ECLI:NL:RBMNE:2013:BZ2751
Rechtbank Midden-Nederland
- Eerste aanleg - enkelvoudig
- Rechtspraak.nl
Faillissementsaanvraag zonder rechtsgeldig bestuur
In deze zaak heeft de Rechtbank Midden-Nederland op 22 februari 2013 uitspraak gedaan in een faillissementsprocedure. De vennootschap, vertegenwoordigd door mr. J.M.J. van der Grinten, had op 18 februari 2013 een verzoek tot faillietverklaring ingediend. Dit verzoek was gebaseerd op een aandeelhoudersbesluit van 15 februari 2013, waarin werd besloten het faillissement aan te vragen. Echter, de rechtbank oordeelde dat de vennootschap ten tijde van de aangifte geen rechtsgeldig bestuur had. Artikel 11 lid 1 van het Burgerlijk Wetboek bepaalt dat het bestuur de vennootschap vertegenwoordigt, en aangezien er geen bestuur was, kon de vennootschap niet rechtsgeldig worden vertegenwoordigd.
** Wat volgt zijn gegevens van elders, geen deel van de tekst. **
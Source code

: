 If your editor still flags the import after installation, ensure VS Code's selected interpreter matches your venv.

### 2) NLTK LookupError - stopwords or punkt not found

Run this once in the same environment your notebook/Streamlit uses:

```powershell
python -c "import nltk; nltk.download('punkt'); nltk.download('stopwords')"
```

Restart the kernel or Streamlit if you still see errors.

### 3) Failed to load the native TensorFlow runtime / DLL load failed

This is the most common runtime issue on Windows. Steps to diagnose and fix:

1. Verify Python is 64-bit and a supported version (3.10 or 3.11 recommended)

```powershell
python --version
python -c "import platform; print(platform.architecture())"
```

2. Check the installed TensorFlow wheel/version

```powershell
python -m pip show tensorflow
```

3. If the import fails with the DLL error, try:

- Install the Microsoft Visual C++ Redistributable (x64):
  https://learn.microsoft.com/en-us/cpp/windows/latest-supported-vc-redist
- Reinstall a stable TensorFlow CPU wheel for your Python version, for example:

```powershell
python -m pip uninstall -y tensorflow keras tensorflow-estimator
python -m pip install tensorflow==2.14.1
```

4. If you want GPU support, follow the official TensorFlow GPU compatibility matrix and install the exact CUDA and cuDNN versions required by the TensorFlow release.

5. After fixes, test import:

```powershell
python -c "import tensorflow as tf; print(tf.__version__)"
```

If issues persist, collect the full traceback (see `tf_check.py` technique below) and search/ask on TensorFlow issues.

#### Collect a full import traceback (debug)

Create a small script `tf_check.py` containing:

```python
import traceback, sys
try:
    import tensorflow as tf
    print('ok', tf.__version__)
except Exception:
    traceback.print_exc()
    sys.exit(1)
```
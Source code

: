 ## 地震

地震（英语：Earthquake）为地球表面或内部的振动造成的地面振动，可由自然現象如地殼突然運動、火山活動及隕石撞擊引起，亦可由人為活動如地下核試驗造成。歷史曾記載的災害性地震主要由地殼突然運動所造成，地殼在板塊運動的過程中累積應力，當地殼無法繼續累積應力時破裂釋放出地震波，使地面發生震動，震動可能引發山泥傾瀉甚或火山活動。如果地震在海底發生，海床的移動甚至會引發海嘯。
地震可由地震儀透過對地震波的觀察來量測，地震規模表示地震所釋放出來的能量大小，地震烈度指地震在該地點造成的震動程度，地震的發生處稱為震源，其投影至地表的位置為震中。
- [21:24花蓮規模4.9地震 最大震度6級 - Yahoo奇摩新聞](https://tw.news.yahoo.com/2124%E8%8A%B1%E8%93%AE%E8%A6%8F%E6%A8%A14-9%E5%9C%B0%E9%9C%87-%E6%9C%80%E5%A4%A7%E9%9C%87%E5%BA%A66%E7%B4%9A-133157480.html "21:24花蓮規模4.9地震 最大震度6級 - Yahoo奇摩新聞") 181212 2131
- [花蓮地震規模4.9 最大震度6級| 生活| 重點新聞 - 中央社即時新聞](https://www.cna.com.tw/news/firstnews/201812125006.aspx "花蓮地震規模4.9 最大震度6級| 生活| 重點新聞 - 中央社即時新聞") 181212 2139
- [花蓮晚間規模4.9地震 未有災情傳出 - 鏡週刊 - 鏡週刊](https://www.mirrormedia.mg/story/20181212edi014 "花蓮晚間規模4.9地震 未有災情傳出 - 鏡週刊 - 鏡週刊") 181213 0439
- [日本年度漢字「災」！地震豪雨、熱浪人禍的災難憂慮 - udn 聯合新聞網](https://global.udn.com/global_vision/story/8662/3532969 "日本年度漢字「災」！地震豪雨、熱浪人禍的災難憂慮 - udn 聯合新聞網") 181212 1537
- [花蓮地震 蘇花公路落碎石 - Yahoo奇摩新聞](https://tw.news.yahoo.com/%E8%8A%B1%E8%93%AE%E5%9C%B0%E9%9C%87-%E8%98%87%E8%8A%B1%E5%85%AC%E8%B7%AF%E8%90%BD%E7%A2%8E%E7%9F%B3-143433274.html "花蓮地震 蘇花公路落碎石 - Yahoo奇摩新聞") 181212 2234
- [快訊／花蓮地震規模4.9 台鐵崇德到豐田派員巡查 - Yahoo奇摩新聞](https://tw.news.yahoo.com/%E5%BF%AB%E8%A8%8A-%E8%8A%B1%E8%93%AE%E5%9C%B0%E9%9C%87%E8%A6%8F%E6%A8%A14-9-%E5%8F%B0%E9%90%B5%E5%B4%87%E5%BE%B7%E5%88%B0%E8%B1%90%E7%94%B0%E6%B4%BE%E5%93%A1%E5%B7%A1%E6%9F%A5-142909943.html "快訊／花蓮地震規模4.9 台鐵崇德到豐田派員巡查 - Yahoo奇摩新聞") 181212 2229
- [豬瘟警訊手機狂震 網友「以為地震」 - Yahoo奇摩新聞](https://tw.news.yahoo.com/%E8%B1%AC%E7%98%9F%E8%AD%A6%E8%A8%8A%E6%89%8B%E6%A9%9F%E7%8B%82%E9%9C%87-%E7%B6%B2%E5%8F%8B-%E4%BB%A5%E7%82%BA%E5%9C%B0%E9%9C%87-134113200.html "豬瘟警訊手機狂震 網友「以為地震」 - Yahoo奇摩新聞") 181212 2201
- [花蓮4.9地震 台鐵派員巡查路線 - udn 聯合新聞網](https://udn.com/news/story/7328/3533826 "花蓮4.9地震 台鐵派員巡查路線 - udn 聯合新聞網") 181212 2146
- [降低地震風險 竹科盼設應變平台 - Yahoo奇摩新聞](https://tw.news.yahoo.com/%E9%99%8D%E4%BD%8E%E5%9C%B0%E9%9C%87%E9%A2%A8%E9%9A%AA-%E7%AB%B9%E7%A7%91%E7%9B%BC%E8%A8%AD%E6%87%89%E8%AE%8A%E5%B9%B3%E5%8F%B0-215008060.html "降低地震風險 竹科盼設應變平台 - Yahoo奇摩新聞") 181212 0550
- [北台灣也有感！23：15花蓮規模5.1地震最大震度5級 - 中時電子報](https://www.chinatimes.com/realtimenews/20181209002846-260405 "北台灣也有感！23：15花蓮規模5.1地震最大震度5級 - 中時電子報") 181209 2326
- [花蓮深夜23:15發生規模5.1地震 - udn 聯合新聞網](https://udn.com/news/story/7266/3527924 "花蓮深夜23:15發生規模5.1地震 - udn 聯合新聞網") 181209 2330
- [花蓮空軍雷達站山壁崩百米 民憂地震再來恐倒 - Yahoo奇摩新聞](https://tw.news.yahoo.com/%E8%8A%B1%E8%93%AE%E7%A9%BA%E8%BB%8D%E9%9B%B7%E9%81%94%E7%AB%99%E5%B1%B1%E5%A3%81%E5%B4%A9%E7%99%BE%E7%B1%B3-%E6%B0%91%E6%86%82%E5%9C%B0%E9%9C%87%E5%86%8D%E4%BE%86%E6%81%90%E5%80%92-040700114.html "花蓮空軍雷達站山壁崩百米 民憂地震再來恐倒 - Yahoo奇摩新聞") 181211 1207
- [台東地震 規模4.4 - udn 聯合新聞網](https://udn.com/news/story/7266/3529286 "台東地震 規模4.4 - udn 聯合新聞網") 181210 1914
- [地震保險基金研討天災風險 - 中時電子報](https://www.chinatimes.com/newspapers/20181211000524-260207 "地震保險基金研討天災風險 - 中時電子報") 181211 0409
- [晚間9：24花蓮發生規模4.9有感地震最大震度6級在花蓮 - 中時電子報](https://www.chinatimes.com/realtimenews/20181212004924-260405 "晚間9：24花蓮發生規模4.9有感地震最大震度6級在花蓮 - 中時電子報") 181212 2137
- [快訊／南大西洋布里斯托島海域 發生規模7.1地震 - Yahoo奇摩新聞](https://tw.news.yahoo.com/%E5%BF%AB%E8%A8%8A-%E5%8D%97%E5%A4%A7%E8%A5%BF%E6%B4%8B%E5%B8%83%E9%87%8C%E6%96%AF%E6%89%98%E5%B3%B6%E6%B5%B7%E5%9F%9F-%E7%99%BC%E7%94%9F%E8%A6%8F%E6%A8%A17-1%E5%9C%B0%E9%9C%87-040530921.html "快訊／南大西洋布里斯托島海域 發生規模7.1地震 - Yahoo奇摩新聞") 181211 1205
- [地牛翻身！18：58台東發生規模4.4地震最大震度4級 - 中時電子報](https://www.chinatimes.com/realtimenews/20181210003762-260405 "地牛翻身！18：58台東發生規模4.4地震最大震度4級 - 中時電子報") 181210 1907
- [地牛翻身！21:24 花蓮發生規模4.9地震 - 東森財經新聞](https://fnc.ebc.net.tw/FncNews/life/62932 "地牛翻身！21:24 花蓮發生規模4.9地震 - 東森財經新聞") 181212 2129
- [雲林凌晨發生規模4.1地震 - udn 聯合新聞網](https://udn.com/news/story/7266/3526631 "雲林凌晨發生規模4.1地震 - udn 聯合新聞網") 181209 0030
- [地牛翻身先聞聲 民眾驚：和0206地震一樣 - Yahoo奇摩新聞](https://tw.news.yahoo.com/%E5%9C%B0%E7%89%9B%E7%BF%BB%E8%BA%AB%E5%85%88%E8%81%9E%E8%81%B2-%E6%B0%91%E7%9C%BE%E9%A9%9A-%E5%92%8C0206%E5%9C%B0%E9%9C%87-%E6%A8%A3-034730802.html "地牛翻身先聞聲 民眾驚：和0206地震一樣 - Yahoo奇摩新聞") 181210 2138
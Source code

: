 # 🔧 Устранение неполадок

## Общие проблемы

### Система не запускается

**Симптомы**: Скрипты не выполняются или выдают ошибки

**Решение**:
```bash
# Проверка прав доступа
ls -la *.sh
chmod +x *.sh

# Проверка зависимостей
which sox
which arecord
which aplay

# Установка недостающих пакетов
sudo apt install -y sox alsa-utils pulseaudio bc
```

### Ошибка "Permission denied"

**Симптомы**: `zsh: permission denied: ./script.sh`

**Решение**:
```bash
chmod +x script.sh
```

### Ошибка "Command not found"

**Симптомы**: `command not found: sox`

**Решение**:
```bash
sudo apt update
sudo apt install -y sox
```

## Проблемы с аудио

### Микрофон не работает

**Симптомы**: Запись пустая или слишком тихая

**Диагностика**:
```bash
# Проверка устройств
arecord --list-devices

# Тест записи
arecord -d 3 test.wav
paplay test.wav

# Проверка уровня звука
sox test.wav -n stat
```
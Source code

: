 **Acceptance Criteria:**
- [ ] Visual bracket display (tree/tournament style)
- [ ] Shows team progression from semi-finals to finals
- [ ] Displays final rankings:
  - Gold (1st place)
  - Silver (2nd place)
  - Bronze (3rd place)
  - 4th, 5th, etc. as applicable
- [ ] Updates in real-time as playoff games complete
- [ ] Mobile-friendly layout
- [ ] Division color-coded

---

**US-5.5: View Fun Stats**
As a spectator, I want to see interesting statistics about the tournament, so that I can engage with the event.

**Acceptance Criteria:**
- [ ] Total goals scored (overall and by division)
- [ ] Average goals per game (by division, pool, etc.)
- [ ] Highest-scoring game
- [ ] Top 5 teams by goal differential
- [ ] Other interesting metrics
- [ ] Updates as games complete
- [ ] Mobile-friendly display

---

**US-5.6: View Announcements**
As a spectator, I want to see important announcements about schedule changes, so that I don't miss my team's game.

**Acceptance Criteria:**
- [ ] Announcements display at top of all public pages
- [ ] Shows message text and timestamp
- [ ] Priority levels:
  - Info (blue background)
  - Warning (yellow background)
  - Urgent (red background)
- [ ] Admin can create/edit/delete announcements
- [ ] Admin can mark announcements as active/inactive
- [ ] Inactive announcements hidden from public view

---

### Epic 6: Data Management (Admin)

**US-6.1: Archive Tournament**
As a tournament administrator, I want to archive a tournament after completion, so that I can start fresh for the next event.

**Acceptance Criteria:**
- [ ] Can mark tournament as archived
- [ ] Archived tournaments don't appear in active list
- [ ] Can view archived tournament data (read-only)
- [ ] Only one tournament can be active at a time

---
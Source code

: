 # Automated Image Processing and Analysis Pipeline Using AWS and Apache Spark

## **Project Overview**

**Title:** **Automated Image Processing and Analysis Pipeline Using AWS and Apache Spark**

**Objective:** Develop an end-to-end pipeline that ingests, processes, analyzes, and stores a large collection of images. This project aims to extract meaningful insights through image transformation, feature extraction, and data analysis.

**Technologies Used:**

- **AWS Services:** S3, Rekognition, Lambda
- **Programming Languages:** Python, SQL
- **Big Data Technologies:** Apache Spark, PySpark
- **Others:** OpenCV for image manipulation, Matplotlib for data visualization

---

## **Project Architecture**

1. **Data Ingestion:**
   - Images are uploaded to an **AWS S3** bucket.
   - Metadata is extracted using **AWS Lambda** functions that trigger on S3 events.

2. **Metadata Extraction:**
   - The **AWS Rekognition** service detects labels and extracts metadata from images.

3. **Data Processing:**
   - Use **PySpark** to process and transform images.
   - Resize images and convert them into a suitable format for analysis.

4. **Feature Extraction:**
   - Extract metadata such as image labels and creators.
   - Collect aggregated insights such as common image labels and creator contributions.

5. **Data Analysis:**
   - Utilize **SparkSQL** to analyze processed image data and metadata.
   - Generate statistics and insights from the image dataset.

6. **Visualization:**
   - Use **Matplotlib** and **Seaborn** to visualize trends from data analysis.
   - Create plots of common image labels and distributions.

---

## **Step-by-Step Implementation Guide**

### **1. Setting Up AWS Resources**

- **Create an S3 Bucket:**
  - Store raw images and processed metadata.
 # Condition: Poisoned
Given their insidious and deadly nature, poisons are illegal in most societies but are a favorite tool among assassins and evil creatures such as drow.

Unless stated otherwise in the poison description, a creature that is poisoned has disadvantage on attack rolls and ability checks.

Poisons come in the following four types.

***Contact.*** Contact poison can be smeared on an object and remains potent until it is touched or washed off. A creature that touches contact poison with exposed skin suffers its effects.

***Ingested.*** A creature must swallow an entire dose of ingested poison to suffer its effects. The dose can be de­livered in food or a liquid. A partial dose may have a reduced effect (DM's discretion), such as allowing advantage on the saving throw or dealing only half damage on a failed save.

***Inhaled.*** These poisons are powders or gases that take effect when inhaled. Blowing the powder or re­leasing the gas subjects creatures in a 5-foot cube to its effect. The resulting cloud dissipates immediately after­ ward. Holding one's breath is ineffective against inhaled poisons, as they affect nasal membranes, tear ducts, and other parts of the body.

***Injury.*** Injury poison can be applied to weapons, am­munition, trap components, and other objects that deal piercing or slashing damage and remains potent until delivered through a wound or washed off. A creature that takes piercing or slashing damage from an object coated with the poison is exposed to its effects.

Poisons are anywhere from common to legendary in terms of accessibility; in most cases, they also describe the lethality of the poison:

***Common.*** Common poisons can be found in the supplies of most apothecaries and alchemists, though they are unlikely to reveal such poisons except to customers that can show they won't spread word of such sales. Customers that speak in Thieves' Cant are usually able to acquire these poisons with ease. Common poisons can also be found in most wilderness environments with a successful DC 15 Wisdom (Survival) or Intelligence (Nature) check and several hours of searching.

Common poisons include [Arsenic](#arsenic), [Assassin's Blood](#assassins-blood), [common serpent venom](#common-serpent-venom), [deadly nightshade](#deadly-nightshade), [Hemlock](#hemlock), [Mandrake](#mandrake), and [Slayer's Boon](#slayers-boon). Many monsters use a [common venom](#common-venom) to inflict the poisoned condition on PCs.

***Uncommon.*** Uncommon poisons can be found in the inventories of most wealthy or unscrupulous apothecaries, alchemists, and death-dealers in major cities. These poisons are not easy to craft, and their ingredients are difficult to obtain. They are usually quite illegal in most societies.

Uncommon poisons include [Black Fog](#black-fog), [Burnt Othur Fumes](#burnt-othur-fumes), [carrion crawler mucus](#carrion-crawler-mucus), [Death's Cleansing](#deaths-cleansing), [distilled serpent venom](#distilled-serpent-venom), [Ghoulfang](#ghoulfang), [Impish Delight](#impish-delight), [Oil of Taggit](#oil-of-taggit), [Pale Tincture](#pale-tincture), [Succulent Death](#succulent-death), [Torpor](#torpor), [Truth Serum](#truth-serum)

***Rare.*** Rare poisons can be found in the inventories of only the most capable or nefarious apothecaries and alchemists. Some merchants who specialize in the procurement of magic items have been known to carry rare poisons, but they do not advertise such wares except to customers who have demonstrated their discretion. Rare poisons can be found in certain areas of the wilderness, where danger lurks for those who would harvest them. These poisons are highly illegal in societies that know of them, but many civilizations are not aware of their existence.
De rechtbank overwoog dat er geen aanwijzingen waren dat er een persoon was aangewezen om tijdelijk het bestuur te vervullen, zoals vereist door de statuten van de vennootschap. De opdracht aan VMW Taxand om bij te staan in het faillissementstraject was niet voldoende om de vennootschap te vertegenwoordigen. De rechtbank concludeerde dat de vennootschap niet ontvankelijk was in haar verzoek tot faillietverklaring, omdat er geen rechtsgeldige vertegenwoordiging was op het moment van de aangifte.
De uitspraak benadrukt het belang van een rechtsgeldig bestuur bij het indienen van een faillissementsaanvraag. De rechtbank verklaarde de vennootschap niet-ontvankelijk in haar eigen aangifte tot faillissement, wat betekent dat de procedure niet verder kon worden voortgezet zonder een rechtsgeldig bestuur.